Jamaica Bay-Rockaway Parks Conservancy on Parade with Great Elephant Migration
This September, the Meatpacking District in Manhattan is welcoming an unusual herd of visitors – wholly unlike the throngs of tourists that typically populate the cobblestone boulevards. The Great Elephant Migration, an enormous art installation consisting of 106 life-sized Indian elephant sculptures, will move into residency on 9th Avenue, between 13th and 14th Streets. They are arriving in partnership with Elephant Family USA, an international non-governmental organization dedicated to promoting coexistence between humans and wildlife. The elephant sculptures were most recently on the coast of Rhode Island, before migrating south.
Programming to honor and celebrate the mission of The Great Elephant Migration will include a September 10th panel discussion on conservation and coexistence – featuring Jamaica Bay-Rockaway Parks Conservancy’s executive director, Terri Carta!
The discussion will challenge audience members to revisit longstanding notions of “conservation” as the separation of the wild and human worlds, and instead think of humans and wildlife existing on one, integrated "gradient" of coexistence, tell the socioeconomic and political empowerment stories of the tribes, and through an exploration of the work of the Jamaica Bay-Rockaway Parks Conservancy, provide context for how New Yorkers coexist with the natural world.

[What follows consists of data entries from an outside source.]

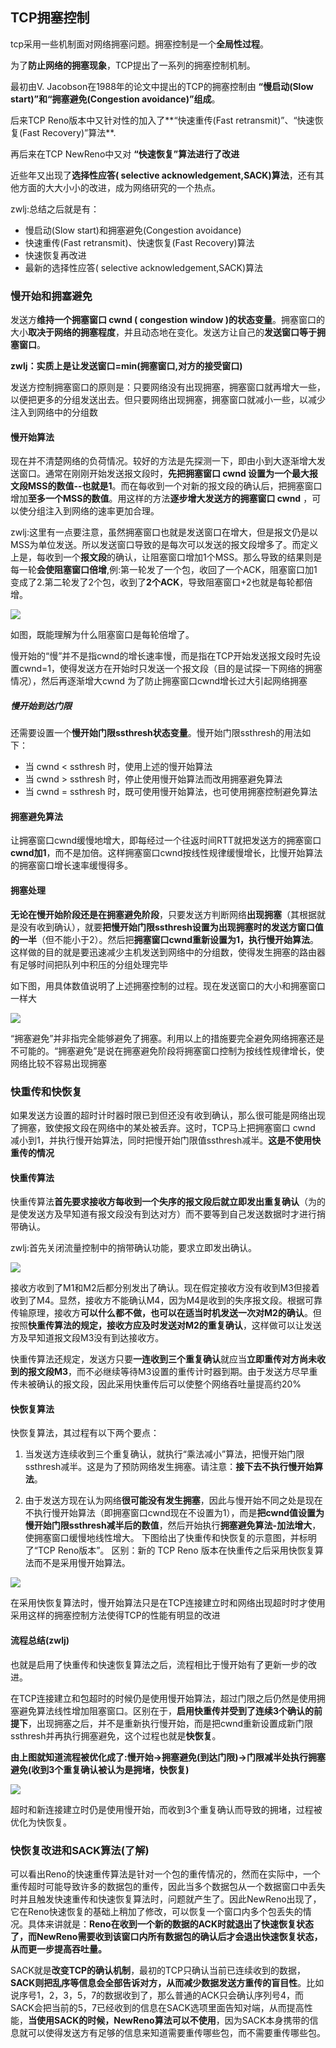 ## TCP拥塞控制
tcp采用一些机制面对网络拥塞问题。拥塞控制是一个**全局性过程**。

为了**防止网络的拥塞现象**，TCP提出了一系列的拥塞控制机制。

最初由V. Jacobson在1988年的论文中提出的TCP的拥塞控制由 **“慢启动(Slow start)”和“拥塞避免(Congestion avoidance)”组成**。

后来TCP Reno版本中又针对性的加入了**“快速重传(Fast retransmit)”、“快速恢复(Fast Recovery)”算法**.

再后来在TCP NewReno中又对 **“快速恢复”算法进行了改进**

近些年又出现了**选择性应答( selective acknowledgement,SACK)算法**，还有其他方面的大大小小的改进，成为网络研究的一个热点。

zwlj:总结之后就是有：
 - 慢启动(Slow start)和拥塞避免(Congestion avoidance)
 - 快速重传(Fast retransmit)、快速恢复(Fast Recovery)算法
 - 快速恢复再改进
 - 最新的选择性应答( selective acknowledgement,SACK)算法

### 慢开始和拥塞避免
发送方**维持一个拥塞窗口 cwnd ( congestion window )的状态变量**。拥塞窗口的大小**取决于网络的拥塞程度**，并且动态地在变化。发送方让自己的**发送窗口等于拥塞窗口**。

**zwlj：实质上是让发送窗口=min(拥塞窗口,对方的接受窗口)**

发送方控制拥塞窗口的原则是：只要网络没有出现拥塞，拥塞窗口就再增大一些，以便把更多的分组发送出去。但只要网络出现拥塞，拥塞窗口就减小一些，以减少注入到网络中的分组数

#### 慢开始算法
现在并不清楚网络的负荷情况。较好的方法是先探测一下，即由小到大逐渐增大发送窗口。通常在刚刚开始发送报文段时，**先把拥塞窗口 cwnd 设置为一个最大报文段MSS的数值--也就是1**。而在每收到一个对新的报文段的确认后，把拥塞窗口增加**至多一个MSS的数值**。用这样的方法**逐步增大发送方的拥塞窗口 cwnd** ，可以使分组注入到网络的速率更加合理。

zwlj:这里有一点要注意，虽然拥塞窗口也就是发送窗口在增大，但是报文仍是以MSS为单位发送。所以发送窗口导致的是每次可以发送的报文段增多了。而定义上是，每收到一个**报文段**的确认，让阻塞窗口增加1个MSS。那么导致的结果则是每一轮**会使阻塞窗口倍增**,例:第一轮发了一个包，收回了一个ACK，阻塞窗口加1变成了2.第二轮发了2个包，收到了**2个ACK**，导致阻塞窗口+2也就是每轮都倍增。

![](image/tcp5.jpg)

如图，既能理解为什么阻塞窗口是每轮倍增了。

慢开始的“慢”并不是指cwnd的增长速率慢，而是指在TCP开始发送报文段时先设置cwnd=1，使得发送方在开始时只发送一个报文段（目的是试探一下网络的拥塞情况），然后再逐渐增大cwnd
为了防止拥塞窗口cwnd增长过大引起网络拥塞


##### 慢开始到达门限
还需要设置一个**慢开始门限ssthresh状态变量**。慢开始门限ssthresh的用法如下：
 - 当 cwnd < ssthresh 时，使用上述的慢开始算法
 - 当 cwnd > ssthresh 时，停止使用慢开始算法而改用拥塞避免算法
 - 当 cwnd = ssthresh 时，既可使用慢开始算法，也可使用拥塞控制避免算法

#### 拥塞避免算法
让拥塞窗口cwnd缓慢地增大，即每经过一个往返时间RTT就把发送方的拥塞窗口**cwnd加1**，而不是加倍。这样拥塞窗口cwnd按线性规律缓慢增长，比慢开始算法的拥塞窗口增长速率缓慢得多。

#### 拥塞处理
**无论在慢开始阶段还是在拥塞避免阶段**，只要发送方判断网络**出现拥塞**（其根据就是没有收到确认），就要**把慢开始门限ssthresh设置为出现拥塞时的发送方窗口值的一半**（但不能小于2）。然后把**拥塞窗口cwnd重新设置为1，执行慢开始算法**。这样做的目的就是要迅速减少主机发送到网络中的分组数，使得发生拥塞的路由器有足够时间把队列中积压的分组处理完毕

如下图，用具体数值说明了上述拥塞控制的过程。现在发送窗口的大小和拥塞窗口一样大

![](image/tcp6.jpg)

“拥塞避免”并非指完全能够避免了拥塞。利用以上的措施要完全避免网络拥塞还是不可能的。“拥塞避免”是说在拥塞避免阶段将拥塞窗口控制为按线性规律增长，使网络比较不容易出现拥塞

### 快重传和快恢复
如果发送方设置的超时计时器时限已到但还没有收到确认，那么很可能是网络出现了拥塞，致使报文段在网络中的某处被丢弃。这时，TCP马上把拥塞窗口 cwnd 减小到1，并执行慢开始算法，同时把慢开始门限值ssthresh减半。**这是不使用快重传的情况**

#### 快重传算法
快重传算法**首先要求接收方每收到一个失序的报文段后就立即发出重复确认**（为的是使发送方及早知道有报文段没有到达对方）而不要等到自己发送数据时才进行捎带确认。

zwlj:首先关闭流量控制中的捎带确认功能，要求立即发出确认。

![](image/tcp7.jpg)


接收方收到了M1和M2后都分别发出了确认。现在假定接收方没有收到M3但接着收到了M4。显然，接收方不能确认M4，因为M4是收到的失序报文段。根据可靠传输原理，接收方**可以什么都不做，也可以在适当时机发送一次对M2的确认**。但按照**快重传算法的规定，接收方应及时发送对M2的重复确认**，这样做可以让发送方及早知道报文段M3没有到达接收方。

快重传算法还规定，发送方只要**一连收到三个重复确认**就应当**立即重传对方尚未收到的报文段M3**，而不必继续等待M3设置的重传计时器到期。由于发送方尽早重传未被确认的报文段，因此采用快重传后可以使整个网络吞吐量提高约20%

#### 快恢复算法
快恢复算法，其过程有以下两个要点：

1. 当发送方连续收到三个重复确认，就执行“乘法减小”算法，把慢开始门限ssthresh减半。这是为了预防网络发生拥塞。请注意：**接下去不执行慢开始算法**。

2. 由于发送方现在认为网络**很可能没有发生拥塞**，因此与慢开始不同之处是现在不执行慢开始算法（即拥塞窗口cwnd现在不设置为1），而是**把cwnd值设置为慢开始门限ssthresh减半后的数值**，然后开始执行**拥塞避免算法-加法增大**，使拥塞窗口缓慢地线性增大。 下图给出了快重传和快恢复的示意图，并标明了“TCP Reno版本”。 区别：新的 TCP Reno 版本在快重传之后采用快恢复算法而不是采用慢开始算法。

![](image/tcp8.jpg)

在采用快恢复算法时，慢开始算法只是在TCP连接建立时和网络出现超时时才使用
采用这样的拥塞控制方法使得TCP的性能有明显的改进

#### 流程总结(zwlj)
也就是启用了快重传和快速恢复算法之后，流程相比于慢开始有了更新一步的改进。

在TCP连接建立和包超时的时候仍是使用慢开始算法，超过门限之后仍然是使用拥塞避免算法线性增加阻塞窗口。区别在于，**启用快重传并受到了连续3个确认的前提下**，出现拥塞之后，并不是重新执行慢开始，而是把cwnd重新设置成新门限ssthresh并再执行拥塞避免，这个过程也就是**快恢复**。

**由上图就知道流程被优化成了:慢开始->拥塞避免(到达门限)->门限减半处执行拥塞避免(收到3个重复确认被认为是拥堵，快恢复)**

![](image/tcp9.jpg)

超时和新连接建立时仍是使用慢开始，而收到3个重复确认而导致的拥堵，过程被优化为快恢复。


### 快恢复改进和SACK算法(了解)
可以看出Reno的快速重传算法是针对一个包的重传情况的，然而在实际中，一个重传超时可能导致许多的数据包的重传，因此当多个数据包从一个数据窗口中丢失时并且触发快速重传和快速恢复算法时，问题就产生了。因此NewReno出现了，它在Reno快速恢复的基础上稍加了修改，可以恢复一个窗口内多个包丢失的情况。具体来讲就是：**Reno在收到一个新的数据的ACK时就退出了快速恢复状态了，而NewReno需要收到该窗口内所有数据包的确认后才会退出快速恢复状态，从而更一步提高吞吐量。**

SACK就是**改变TCP的确认机制**，最初的TCP只确认当前已连续收到的数据，**SACK则把乱序等信息会全部告诉对方，从而减少数据发送方重传的盲目性**。比如说序号1，2，3，5，7的数据收到了，那么普通的ACK只会确认序列号4，而SACK会把当前的5，7已经收到的信息在SACK选项里面告知对端，从而提高性能，**当使用SACK的时候，NewReno算法可以不使用**，因为SACK本身携带的信息就可以使得发送方有足够的信息来知道需要重传哪些包，而不需要重传哪些包。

What: Coexistence and Community from the Nilgiris to New York Panel
When: Tuesday, September 10 | 9 am
Where: The Maker's Studio at Chelsea Market | 448 West 16th Street
Even though wild elephants are oceans away, these sculptures and their creators bring at least two relevant parallels to caring for nature in New York City:
Removing invasives and restoring native plants – the sculptures of Great Elephant Migration are made from Lantana camara, one of the world’s top invasive weeds. This fast growing, noxious shrub has a stranglehold on over 74 million acres of India’s Protected Areas. The use of lantana to create the elephants helps remove the weed from protected areas, leaving wildlife more space to roam. This practice jibes with JBRPC’s work, alongside state agencies and community groups, to remove invasive plants across 10,000 acres of NYC parklands, and restore native plant communities, including flood and salt-tolerant plants. Stronger native plant ecologies in New York City create better habitat for migratory birds and improve our communities’ ability to recover from floods.
Creating a local workforce, honoring local environmental knowledge – The artisans who create the elephant sculptures are residents of Gudalur, in the Nilgiri Hills, where they coexist with the real elephants their art depicts. Roughly 150 elephants share the space with 250,000 people. Already over $500,000 has been generated by their art, which combined with the large-scale lantana removal, puts it on track to be the biggest sustainable indigenous enterprise in India. JBPRC’s effort to create a skilled, knowledgeable – and local – environmental workforce is similar, even if the work itself is different. The Wetlands Fellowship trains the next generation of wetland managers, building skills and defining a career path for young adults within the diverse communities surrounding Jamaica Bay. The people managing New York’s open spaces should come from the neighborhoods closest to them.
Caring for our environment and the creatures within it is a collective effort. JBRPC was founded to bring community members together, to protect and enhance our open spaces. Our free public programming, ecological restoration, education and workforce development — all of this is aimed at building a stronger relationship with natural lands. Without identifying ourselves as part of nature, rather than apart from it, we cannot be effective stewards.